Fiocruz é maior produtora nacional
Marcela lembra que desde a entrada em vigor na nova lei de patentes brasileira, em 1996, até hoje, apenas um medicamento antirretroviral teve sua patente de fato “quebrada”, o Efavirenz, em 2007. Então, as negociações entre o governo e o laboratório Merck para redução de seu preço fracassaram. Com o licenciamento compulsório, um genérico do Efavirenz passou a ser importado de um laboratório indiano até começar a ser produzido pela Fiocruz, trazendo uma economia estimada em mais de US$ 100 milhões aos cofres públicos até 2011.
— O custo da compra de remédios antirretrovirais pelo governo vinha diminuindo, mas esta curva começa a virar — alerta Marcela. — Teremos mais pessoas em tratamento e a incorporação de novos medicamentos, com cada vez mais pacientes saindo da primeira para a segunda e a terceira linha. Tudo isso vai resultar em uma alta nos custos que coloca em risco a sustentabilidade financeira do programa. E o pior é que não vemos isso como uma preocupação do governo. Não dá para admitir que se fale que não há problema de recursos na área de saúde no Brasil. Não estamos preocupados só com a continuidade do tratamento dos soropositivos, mas com o orçamento da saúde brasileira como um todo.

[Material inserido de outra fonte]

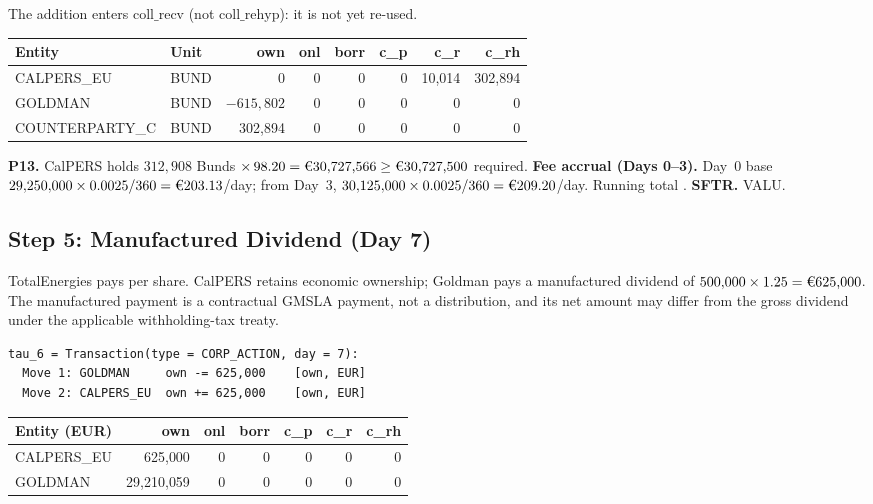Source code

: \noindent The addition enters $\mathrm{coll\_recv}$ (not $\mathrm{coll\_rehyp}$): it is not yet re-used.

\begin{center}\small
\begin{tabular}{l l r r r r r r}
\toprule
\textbf{Entity} & \textbf{Unit} & own & onl & borr & c\_p & c\_r & c\_rh \\
\midrule
CALPERS\_EU & BUND & 0 & 0 & 0 & 0 & 10{,}014 & 302{,}894 \\
GOLDMAN & BUND & $-615{,}802$ & 0 & 0 & 0 & 0 & 0 \\
COUNTERPARTY\_C & BUND & 302{,}894 & 0 & 0 & 0 & 0 & 0 \\
\bottomrule
\end{tabular}
\end{center}

\noindent\textbf{P13.} CalPERS holds $312{,}908$ Bunds $\times\,98.20 = \text{\EUR{30,727,566}} \geq \text{\EUR{30,727,500}}$ required. \checkmark\quad
\textbf{Fee accrual (Days 0--3).} Day~0 base $29{,}250{,}000 \times 0.0025/360 = \text{\EUR{203.13}}$/day; from Day~3, $30{,}125{,}000 \times 0.0025/360 = \text{\EUR{209.20}}$/day. Running total .\quad
\textbf{SFTR.} VALU.

\subsection{Step 5: Manufactured Dividend (Day 7)}
\label{sec:eu-step5}

TotalEnergies pays  per share. CalPERS retains economic ownership; Goldman pays a manufactured dividend of $500{,}000 \times 1.25 = \text{\EUR{625,000}}$. The manufactured payment is a contractual GMSLA payment, not a distribution, and its net amount may differ from the gross dividend under the applicable withholding-tax treaty.

\begin{lstlisting}
tau_6 = Transaction(type = CORP_ACTION, day = 7):
  Move 1: GOLDMAN     own -= 625,000    [own, EUR]
  Move 2: CALPERS_EU  own += 625,000    [own, EUR]
\end{lstlisting}

\begin{center}\small
\begin{tabular}{l r r r r r r}
\toprule
\textbf{Entity (EUR)} & own & onl & borr & c\_p & c\_r & c\_rh \\
\midrule
CALPERS\_EU & 625{,}000 & 0 & 0 & 0 & 0 & 0 \\
GOLDMAN & 29{,}210{,}059 & 0 & 0 & 0 & 0 & 0 \\
\bottomrule
\end{tabular}
\end{center}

Já Hayde Felipe da Silva, diretor-executivo do Instituto de Tecnologia em Fármacos da Fiocruz (Farmanguinhos), maior fornecedor público de remédios genéricos para o programa de tratamento de soropositivos, no valor de R$ 200 milhões anuais, afirma que o governo deve decidir se vai estimular a indústria nacional a investir na pesquisa e desenvolvimento de tecnologia para produção local de antirretrovirais ou continuará “refém” dos grandes laboratórios multinacionais e intermediários.

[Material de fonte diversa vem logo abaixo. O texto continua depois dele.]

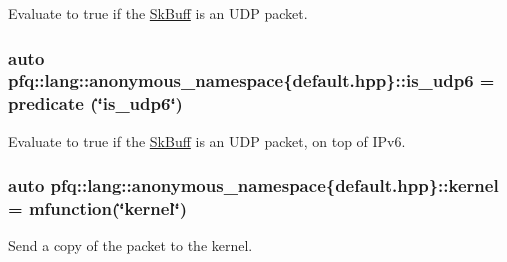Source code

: Evaluate to {\ttfamily true} if the \hyperlink{structpfq_1_1lang_1_1SkBuff}{Sk\+Buff} is an U\+D\+P packet. 

\hypertarget{namespacepfq_1_1lang_1_1anonymous__namespace_02default_8hpp_03_a8f3f79760f7be2ce30db5025bff887a6}{
\subsubsection[{is\+\_\+udp6}]{\setlength{\rightskip}{0pt plus 5cm}auto pfq\+::lang\+::anonymous\+\_\+namespace\{default.\+hpp\}\+::is\+\_\+udp6 = {\bf predicate} (\char`\"{}is\+\_\+udp6\char`\"{})}}\label{namespacepfq_1_1lang_1_1anonymous__namespace_02default_8hpp_03_a8f3f79760f7be2ce30db5025bff887a6}


Evaluate to {\ttfamily true} if the \hyperlink{structpfq_1_1lang_1_1SkBuff}{Sk\+Buff} is an U\+D\+P packet, on top of I\+Pv6. 

\hypertarget{namespacepfq_1_1lang_1_1anonymous__namespace_02default_8hpp_03_a93294225145f96c6aa6cf0cedfa19103}{
\subsubsection[{kernel}]{\setlength{\rightskip}{0pt plus 5cm}auto pfq\+::lang\+::anonymous\+\_\+namespace\{default.\+hpp\}\+::kernel = {\bf mfunction}(\char`\"{}kernel\char`\"{})}}\label{namespacepfq_1_1lang_1_1anonymous__namespace_02default_8hpp_03_a93294225145f96c6aa6cf0cedfa19103}


Send a copy of the packet to the kernel. 

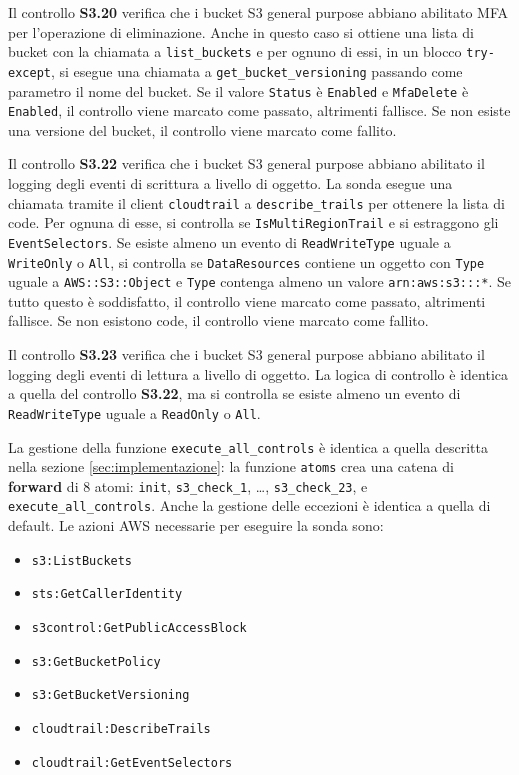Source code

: Il controllo \textbf{S3.20} verifica che i bucket S3 general purpose abbiano abilitato MFA per l'operazione di eliminazione. Anche in questo caso si ottiene una lista di bucket con la chiamata a \texttt{list\_buckets} e per ognuno di essi, in un blocco \texttt{try-except}, si esegue una chiamata a \texttt{get\_bucket\_versioning} passando come parametro il nome del bucket. Se il valore \texttt{Status} è \texttt{Enabled} e \texttt{MfaDelete} è \texttt{Enabled}, il controllo viene marcato come passato, altrimenti fallisce. Se non esiste una versione del bucket, il controllo viene marcato come fallito.

Il controllo \textbf{S3.22} verifica che i bucket S3 general purpose abbiano abilitato il logging degli eventi di scrittura a livello di oggetto. La sonda esegue una chiamata tramite il client \texttt{cloudtrail} a \texttt{describe\_trails} per ottenere la lista di code. Per ognuna di esse, si controlla se \texttt{IsMultiRegionTrail} e si estraggono gli \texttt{EventSelectors}. Se esiste almeno un evento di \texttt{ReadWriteType} uguale a \texttt{WriteOnly} o \texttt{All}, si controlla se \texttt{DataResources} contiene un oggetto con \texttt{Type} uguale a \texttt{AWS::S3::Object} e \texttt{Type} contenga almeno un  valore \texttt{arn:aws:s3:::*}. Se tutto questo è soddisfatto, il controllo viene marcato come passato, altrimenti fallisce. Se non esistono code, il controllo viene marcato come fallito.

Il controllo \textbf{S3.23} verifica che i bucket S3 general purpose abbiano abilitato il logging degli eventi di lettura a livello di oggetto. La logica di controllo è identica a quella del controllo \textbf{S3.22}, ma si controlla se esiste almeno un evento di \texttt{ReadWriteType} uguale a \texttt{ReadOnly} o \texttt{All}. 

La gestione della funzione \texttt{execute\_all\_controls} è identica a quella descritta nella sezione \ref{sec:implementazione}: la funzione \texttt{atoms} crea una catena di \textbf{forward} di 8 atomi: \texttt{init}, \texttt{s3\_check\_1}, \dots, \texttt{s3\_check\_23}, e \texttt{execute\_all\_controls}. Anche la gestione delle eccezioni è identica a quella di default.
Le azioni AWS necessarie per eseguire la sonda sono:
\begin{itemize}
    \item \texttt{s3:ListBuckets}
    \item \texttt{sts:GetCallerIdentity}
    \item \texttt{s3control:GetPublicAccessBlock}
    \item \texttt{s3:GetBucketPolicy}
    \item \texttt{s3:GetBucketVersioning}
    \item \texttt{cloudtrail:DescribeTrails}
    \item \texttt{cloudtrail:GetEventSelectors}
\end{itemize}

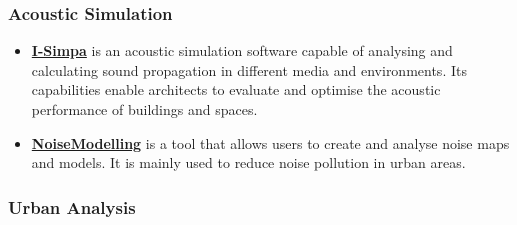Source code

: \documentclass[a4paper, 12pt]{report}
\begin{document}
\subsubsection{Acoustic Simulation}\label{subsec:acoustic-simulation}

\begin{itemize}

\item \href{https://github.com/Universite-Gustave-Eiffel/I-Simpa}{\textbf{I-Simpa}} is an acoustic simulation software capable of analysing and calculating sound propagation in different media and environments. Its capabilities enable architects to evaluate and optimise the acoustic performance of buildings and spaces.

\item \href{https://github.com/Universite-Gustave-Eiffel/NoiseModelling}{\textbf{NoiseModelling}} is a tool that allows users to create and analyse noise maps and models. It is mainly used to reduce noise pollution in urban areas.

\end{itemize}

\subsubsection{Urban Analysis}\label{subsec:urban-analysis}
\end{document}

— Nosso maior problema atualmente em relação aos remédios de segunda e terceira geração é a obtenção dos princípios ativos — conta. — Isso vai exigir um grande esforço da indústria farmacoquímica, que para isso vai precisar de um cenário de estabilidade jurídica.
Visão parecida tem Ogari Pacheco, presidente do Cristália:
— Estamos lutando por um princípio. A ideia é estabelecer uma jurisprudência que vá nortear disputas semelhantes no futuro, dando segurança jurídica para todas as empresas que queiram trabalhar e investir na pesquisa e desenvolvimento para produção destas substâncias complexas no Brasil e não ver todo seu esforço interrompido por uma decisão judicial.
Em nota, o Abbvie afirmou estar “seguro que sua patente do lopinavir no Brasil foi outorgada de forma válida e em conformidade com lei brasileira”.